Googling around a bit, volume mounts "work, but not completely".

This is the mount configuration from docker inspect using the command above:

 "Mounts": [
            {
                "Type": "volume",
                "Name": "95c91fe52b8b26a348031be5270009ce89777d3d71284a7fac902ae14abd9f38",
                "Source": "/var/lib/docker/volumes/95c91fe52b8b26a348031be5270009ce89777d3d71284a7fac902ae14abd9f38/_data",
                "Destination": "/home/rstudio/kitematic",
                "Driver": "local",
                "Mode": "",
                "RW": true,
                "Propagation": ""
            },
            {
                "Type": "bind",
                "Source": "/host_mnt/c/Users/Daniel",
                "Destination": "/home/rstudio",
                "Mode": "",
                "RW": true,
                "Propagation": "rprivate"
            }
        ],

So I tried mounting to the existing volume /home/rstudio/kitematic:

 docker run --rm -p 8787:8787 -e DISABLE_AUTH=true -v D:/:/home/rstudio/kitematic rocker/verse

and also found this and tried

docker run --rm -p 8787:8787 -e DISABLE_AUTH=true -v /host_mnt/d/:/home/rstudio/ rocker/verse

But no fix...

@vnijs Have you checked output of net share c? See https://github.com/docker/for-win/issues/25


So, final attempt: Installing latest pandoc, which requires to run the image as root:

 docker run --rm -p 8787:8787 -e DISABLE_AUTH=true -e ROOT=TRUE -v C:/Users/Daniel/:/home/rstudio/kitematic rocker/verse

In the RStudio terminal:

rstudio@026a8a79287e:/tmp$ wget https://github.com/jgm/pandoc/releases/download/2.3.1/pandoc-2.3.1-linux.tar.gz
[...]
rstudio@026a8a79287e:/tmp$ sudo tar xvzf pandoc-2.3.1-linux.tar.gz --strip-components1 -C /usr/local
[...]
rstudio@026a8a79287e:/tmp$ pandoc --version
pandoc 2.3.1
Compiled with pandoc-types 1.17.5.1, texmath 0.11.1, skylighting 0.7.2
Default user data directory: /home/rstudio/.pandoc
[...]

It works!

@vnijs Maybe you can try that out? It's probably not a solution for your students, but might help understanding the problem.

@cboettig Does that bring us closer to solution? One could use a custom Dockerfile and install the latest Pandoc.

Happy to test more if there's any ideas coming up, until beginning of next week when I'm back on Windows :-)

cboettig commented 6 years ago

@nuest that's great news, very nice work tracking that down.

@yihui Would you have any insight on when we might see pandoc 2.3.1 ship with RStudio?

Otherwise we could consider bundling 2.3.1 directly into the Docker image rather than sym-linking the version shipping with RStudio.

eddelbuettel commented 6 years ago

FWIW 1.19.* is still the last version in Debian/Ubuntu.
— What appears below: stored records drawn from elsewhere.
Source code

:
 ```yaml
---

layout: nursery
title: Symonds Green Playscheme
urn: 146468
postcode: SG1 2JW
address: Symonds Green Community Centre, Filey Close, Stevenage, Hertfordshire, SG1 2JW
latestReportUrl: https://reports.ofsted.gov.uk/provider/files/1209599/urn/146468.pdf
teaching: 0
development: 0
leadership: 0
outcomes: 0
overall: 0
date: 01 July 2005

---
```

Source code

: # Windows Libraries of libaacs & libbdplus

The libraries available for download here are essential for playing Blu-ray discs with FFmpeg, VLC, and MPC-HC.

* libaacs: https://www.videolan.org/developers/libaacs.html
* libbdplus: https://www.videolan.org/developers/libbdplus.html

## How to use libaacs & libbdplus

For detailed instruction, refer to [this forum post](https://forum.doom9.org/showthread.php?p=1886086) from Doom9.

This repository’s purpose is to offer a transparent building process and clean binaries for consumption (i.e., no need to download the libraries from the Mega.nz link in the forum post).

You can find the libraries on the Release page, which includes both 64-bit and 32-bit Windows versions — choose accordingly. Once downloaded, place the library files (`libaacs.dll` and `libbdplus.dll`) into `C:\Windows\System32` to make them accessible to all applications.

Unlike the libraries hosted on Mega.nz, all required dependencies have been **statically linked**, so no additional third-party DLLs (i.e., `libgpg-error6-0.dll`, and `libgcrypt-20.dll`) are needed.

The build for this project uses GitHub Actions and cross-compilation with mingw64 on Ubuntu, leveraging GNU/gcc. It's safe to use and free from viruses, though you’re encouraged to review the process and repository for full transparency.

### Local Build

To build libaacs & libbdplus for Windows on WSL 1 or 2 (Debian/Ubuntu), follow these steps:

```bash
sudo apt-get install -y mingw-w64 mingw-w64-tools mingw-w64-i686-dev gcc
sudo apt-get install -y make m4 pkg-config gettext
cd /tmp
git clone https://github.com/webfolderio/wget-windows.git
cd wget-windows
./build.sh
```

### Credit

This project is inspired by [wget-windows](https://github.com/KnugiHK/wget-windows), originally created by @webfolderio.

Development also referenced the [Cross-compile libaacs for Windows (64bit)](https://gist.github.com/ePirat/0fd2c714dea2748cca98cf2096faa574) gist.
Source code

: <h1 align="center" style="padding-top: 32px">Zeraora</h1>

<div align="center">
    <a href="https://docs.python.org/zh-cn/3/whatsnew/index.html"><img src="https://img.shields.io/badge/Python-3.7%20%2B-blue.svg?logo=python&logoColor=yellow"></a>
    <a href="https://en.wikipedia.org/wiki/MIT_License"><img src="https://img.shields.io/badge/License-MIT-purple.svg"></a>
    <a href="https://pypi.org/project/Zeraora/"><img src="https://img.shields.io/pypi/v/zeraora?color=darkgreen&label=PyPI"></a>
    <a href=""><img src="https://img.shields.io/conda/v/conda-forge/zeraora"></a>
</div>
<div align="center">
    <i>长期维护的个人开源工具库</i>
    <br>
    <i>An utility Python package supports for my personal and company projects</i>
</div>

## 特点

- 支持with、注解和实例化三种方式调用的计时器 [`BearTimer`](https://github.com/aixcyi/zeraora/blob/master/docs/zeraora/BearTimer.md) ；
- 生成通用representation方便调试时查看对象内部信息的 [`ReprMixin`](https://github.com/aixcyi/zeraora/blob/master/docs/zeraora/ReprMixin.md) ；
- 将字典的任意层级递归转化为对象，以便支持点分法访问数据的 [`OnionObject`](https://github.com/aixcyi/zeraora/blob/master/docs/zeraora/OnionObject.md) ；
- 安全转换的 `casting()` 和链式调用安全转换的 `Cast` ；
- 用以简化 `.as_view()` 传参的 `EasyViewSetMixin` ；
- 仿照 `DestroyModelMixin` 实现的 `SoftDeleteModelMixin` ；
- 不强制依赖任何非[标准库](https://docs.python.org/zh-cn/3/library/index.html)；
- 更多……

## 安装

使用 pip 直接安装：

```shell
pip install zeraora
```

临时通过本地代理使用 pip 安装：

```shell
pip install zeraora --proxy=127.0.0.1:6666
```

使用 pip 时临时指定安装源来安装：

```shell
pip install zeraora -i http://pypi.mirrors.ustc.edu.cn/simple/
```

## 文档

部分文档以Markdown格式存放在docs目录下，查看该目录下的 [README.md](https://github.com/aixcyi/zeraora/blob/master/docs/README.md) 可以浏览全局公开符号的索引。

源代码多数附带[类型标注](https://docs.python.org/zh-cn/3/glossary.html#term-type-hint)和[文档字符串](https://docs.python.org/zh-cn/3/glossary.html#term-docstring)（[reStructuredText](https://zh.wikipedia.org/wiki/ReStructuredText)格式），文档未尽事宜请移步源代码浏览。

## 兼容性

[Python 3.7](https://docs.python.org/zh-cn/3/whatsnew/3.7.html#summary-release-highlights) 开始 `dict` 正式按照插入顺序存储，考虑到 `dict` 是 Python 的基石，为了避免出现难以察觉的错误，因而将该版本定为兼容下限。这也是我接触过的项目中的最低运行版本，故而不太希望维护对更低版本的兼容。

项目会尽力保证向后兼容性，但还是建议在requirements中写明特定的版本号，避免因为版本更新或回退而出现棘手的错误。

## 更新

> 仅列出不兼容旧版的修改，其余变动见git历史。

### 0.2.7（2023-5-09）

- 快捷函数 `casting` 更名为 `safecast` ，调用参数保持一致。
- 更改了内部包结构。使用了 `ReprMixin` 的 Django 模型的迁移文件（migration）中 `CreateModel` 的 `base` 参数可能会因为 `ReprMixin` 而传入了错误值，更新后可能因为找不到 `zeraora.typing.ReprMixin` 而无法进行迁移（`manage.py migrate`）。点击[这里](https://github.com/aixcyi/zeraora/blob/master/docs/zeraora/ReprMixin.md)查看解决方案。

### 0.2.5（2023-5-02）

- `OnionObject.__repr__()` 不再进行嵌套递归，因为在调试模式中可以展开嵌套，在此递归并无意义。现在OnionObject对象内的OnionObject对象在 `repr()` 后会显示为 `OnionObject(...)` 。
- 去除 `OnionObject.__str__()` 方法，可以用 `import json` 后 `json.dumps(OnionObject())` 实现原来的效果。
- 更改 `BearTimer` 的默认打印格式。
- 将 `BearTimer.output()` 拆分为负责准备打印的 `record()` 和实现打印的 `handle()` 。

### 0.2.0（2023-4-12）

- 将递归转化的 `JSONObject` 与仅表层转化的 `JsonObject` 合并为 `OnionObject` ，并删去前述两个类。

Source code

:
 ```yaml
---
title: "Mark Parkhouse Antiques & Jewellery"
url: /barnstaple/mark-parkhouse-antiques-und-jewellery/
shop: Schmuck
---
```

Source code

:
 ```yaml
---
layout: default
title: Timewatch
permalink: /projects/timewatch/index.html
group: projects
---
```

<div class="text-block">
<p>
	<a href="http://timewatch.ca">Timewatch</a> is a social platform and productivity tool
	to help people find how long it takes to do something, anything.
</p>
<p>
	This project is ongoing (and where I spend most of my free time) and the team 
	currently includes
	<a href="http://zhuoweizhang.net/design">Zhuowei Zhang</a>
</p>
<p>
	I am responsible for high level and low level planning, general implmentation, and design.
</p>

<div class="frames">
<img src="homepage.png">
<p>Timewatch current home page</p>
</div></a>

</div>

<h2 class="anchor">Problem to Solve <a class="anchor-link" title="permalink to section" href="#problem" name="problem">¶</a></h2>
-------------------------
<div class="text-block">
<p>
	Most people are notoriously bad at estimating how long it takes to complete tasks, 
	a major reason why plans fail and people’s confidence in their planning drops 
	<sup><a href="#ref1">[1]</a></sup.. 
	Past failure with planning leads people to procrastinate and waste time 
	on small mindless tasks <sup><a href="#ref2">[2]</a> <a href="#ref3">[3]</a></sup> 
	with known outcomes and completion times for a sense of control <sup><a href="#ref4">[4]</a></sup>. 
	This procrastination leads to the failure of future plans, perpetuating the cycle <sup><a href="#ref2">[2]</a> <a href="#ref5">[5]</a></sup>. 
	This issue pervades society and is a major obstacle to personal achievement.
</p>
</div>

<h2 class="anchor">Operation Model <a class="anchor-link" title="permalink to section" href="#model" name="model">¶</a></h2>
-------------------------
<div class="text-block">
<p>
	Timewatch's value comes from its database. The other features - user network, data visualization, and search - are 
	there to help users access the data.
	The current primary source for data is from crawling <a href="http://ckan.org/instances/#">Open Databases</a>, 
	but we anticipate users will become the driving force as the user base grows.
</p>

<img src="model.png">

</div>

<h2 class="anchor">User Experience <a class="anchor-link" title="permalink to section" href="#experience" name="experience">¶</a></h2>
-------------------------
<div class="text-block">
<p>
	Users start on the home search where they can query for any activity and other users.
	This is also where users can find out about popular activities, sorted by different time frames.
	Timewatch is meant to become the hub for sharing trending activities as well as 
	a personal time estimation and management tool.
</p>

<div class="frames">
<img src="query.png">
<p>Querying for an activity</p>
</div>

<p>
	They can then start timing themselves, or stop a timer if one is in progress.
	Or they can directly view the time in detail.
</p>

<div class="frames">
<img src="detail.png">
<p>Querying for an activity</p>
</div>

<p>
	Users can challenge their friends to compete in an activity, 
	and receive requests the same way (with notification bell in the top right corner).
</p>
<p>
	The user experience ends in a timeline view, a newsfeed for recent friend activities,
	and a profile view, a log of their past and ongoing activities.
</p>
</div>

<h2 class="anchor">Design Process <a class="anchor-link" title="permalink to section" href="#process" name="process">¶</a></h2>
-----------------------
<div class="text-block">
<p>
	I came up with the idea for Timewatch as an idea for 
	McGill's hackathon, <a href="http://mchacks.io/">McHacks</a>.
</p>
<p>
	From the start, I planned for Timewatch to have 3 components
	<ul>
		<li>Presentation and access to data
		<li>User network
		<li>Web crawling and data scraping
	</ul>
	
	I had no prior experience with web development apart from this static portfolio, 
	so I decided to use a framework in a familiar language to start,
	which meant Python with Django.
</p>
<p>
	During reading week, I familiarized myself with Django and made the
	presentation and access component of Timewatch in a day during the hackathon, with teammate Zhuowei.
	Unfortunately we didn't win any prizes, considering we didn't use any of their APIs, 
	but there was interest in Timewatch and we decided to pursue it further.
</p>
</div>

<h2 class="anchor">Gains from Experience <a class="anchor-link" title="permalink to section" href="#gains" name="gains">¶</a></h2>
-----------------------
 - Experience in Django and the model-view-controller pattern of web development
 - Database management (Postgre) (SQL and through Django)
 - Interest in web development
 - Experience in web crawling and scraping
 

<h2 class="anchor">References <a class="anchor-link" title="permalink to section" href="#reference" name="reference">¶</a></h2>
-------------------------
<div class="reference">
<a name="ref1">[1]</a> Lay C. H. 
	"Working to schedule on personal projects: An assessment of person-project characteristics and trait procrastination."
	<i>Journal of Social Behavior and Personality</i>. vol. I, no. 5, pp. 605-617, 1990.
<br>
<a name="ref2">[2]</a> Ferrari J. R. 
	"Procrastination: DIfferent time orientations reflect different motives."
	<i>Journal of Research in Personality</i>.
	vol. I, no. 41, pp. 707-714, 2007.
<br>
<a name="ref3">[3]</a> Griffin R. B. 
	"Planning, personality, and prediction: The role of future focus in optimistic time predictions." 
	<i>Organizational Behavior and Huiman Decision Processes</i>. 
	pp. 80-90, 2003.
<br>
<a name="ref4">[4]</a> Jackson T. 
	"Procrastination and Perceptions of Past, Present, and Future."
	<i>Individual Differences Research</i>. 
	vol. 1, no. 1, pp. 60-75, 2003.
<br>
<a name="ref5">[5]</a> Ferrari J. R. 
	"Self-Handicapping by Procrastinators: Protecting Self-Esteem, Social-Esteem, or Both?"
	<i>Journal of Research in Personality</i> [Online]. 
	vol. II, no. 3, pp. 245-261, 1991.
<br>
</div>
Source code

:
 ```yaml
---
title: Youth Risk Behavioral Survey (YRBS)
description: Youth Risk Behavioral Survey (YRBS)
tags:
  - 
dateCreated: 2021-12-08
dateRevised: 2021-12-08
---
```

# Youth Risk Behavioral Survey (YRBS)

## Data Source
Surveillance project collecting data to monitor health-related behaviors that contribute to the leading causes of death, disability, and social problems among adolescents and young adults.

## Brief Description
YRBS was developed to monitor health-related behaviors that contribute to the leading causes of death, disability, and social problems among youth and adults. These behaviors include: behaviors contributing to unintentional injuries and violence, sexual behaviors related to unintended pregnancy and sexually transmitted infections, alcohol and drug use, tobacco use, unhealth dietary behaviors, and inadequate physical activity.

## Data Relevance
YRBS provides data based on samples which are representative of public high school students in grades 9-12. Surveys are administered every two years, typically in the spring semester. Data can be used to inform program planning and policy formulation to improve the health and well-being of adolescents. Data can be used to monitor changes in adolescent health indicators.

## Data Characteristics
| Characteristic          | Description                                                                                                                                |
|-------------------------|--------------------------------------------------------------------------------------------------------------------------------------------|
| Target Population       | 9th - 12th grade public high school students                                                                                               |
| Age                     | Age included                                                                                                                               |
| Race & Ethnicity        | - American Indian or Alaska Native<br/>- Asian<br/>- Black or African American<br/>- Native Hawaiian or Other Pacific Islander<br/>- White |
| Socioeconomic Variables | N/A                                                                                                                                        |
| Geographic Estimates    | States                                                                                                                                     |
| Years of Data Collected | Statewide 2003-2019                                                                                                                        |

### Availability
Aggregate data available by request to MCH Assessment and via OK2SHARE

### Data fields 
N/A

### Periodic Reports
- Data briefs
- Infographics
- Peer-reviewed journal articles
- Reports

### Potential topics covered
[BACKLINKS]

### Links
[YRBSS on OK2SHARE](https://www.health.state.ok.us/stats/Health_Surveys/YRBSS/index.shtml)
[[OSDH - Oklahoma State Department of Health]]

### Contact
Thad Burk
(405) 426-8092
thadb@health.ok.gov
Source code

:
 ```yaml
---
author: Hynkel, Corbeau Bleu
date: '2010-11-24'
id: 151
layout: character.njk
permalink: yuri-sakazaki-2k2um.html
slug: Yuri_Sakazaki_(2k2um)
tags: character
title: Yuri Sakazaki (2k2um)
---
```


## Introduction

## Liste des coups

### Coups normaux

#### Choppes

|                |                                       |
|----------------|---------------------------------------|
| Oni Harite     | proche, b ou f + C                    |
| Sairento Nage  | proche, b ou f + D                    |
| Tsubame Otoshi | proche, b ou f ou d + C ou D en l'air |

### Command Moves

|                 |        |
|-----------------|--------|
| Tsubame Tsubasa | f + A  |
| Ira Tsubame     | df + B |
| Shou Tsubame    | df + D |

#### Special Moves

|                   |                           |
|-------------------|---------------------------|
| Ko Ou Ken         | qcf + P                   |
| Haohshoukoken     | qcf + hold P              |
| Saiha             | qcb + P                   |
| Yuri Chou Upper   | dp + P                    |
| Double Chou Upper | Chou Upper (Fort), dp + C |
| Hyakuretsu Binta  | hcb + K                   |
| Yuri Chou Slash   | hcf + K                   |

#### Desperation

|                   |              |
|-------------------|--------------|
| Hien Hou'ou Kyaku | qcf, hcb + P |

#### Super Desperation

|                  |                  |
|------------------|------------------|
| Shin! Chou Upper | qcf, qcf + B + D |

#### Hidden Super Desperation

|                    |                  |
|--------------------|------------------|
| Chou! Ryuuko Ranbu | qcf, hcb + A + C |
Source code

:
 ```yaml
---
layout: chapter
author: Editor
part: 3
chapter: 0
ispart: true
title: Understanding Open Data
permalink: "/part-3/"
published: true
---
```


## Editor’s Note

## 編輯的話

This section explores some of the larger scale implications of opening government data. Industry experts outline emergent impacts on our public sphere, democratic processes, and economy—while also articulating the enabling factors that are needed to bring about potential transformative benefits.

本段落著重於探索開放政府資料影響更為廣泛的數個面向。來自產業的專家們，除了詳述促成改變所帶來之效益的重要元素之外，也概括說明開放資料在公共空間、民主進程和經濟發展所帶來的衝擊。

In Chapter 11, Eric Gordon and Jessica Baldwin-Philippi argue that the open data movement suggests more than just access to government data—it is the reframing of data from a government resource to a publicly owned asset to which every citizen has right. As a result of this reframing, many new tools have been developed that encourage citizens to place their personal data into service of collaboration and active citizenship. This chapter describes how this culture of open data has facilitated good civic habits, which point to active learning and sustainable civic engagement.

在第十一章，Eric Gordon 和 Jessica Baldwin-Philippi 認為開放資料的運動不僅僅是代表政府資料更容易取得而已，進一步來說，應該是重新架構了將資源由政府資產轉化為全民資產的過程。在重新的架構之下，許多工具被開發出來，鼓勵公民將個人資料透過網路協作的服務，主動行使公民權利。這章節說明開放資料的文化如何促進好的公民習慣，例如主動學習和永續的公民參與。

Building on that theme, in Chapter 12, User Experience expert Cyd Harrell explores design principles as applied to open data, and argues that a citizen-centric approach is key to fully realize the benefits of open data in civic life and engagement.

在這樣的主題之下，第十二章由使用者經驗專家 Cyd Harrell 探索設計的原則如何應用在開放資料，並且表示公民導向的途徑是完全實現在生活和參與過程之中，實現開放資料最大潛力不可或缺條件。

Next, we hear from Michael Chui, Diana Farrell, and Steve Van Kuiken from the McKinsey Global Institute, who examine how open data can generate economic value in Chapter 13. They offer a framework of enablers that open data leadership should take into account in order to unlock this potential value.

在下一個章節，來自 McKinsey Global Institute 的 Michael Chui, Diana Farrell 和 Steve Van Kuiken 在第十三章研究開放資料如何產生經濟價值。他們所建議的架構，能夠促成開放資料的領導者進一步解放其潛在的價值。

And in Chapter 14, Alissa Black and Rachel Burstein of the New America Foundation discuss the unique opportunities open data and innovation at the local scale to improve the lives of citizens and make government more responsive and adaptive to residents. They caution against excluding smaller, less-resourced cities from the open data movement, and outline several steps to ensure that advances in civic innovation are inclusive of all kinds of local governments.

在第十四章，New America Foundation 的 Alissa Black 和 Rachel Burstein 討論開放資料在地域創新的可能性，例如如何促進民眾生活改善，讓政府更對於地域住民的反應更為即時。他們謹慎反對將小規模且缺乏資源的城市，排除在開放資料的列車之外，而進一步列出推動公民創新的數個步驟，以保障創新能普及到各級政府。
Given that some converters now impose newer versions (cough, cough), I sometimes do

edd@rob:~$ ls -l bin/pandoc
lrwxrwxrwx 1 edd edd 34 Sep  4 08:42 bin/pandoc -> /usr/lib/rstudio/bin/pandoc/pandoc
edd@rob:~$

which is course something we could easily do in the containers (maybe from /usr/local/bin).

cboettig commented 6 years ago

@eddelbuettel yup, we already link rstudio-server's pre-packaged pandoc rather than installing the debian binary:

https://github.com/rocker-org/rocker-versioned/blob/4b5000924c8e9861cac9a33ed16c366ecaa02641/rstudio/Dockerfile#L35

but looks like we need a newer one here.

eddelbuettel commented 6 years ago

Color me confused--are you using a jurassic RStudio Server? Asking for a friend who is a user of dailies where he can... ;-)

yihui commented 6 years ago

@cboettig The preview version of RStudio ships Pandoc 2.2.1: https://www.rstudio.com/products/rstudio/download/preview/ I haven't heard plans to further upgrade that to the very latest version of Pandoc, but if you have a compelling reason, you can certainly request the RStudio IDE team to consider a later version.

cboettig commented 6 years ago

Thanks @yihui ! That might be good enough to fix it -- maybe Daniel or Vincent can test that for us on Windows?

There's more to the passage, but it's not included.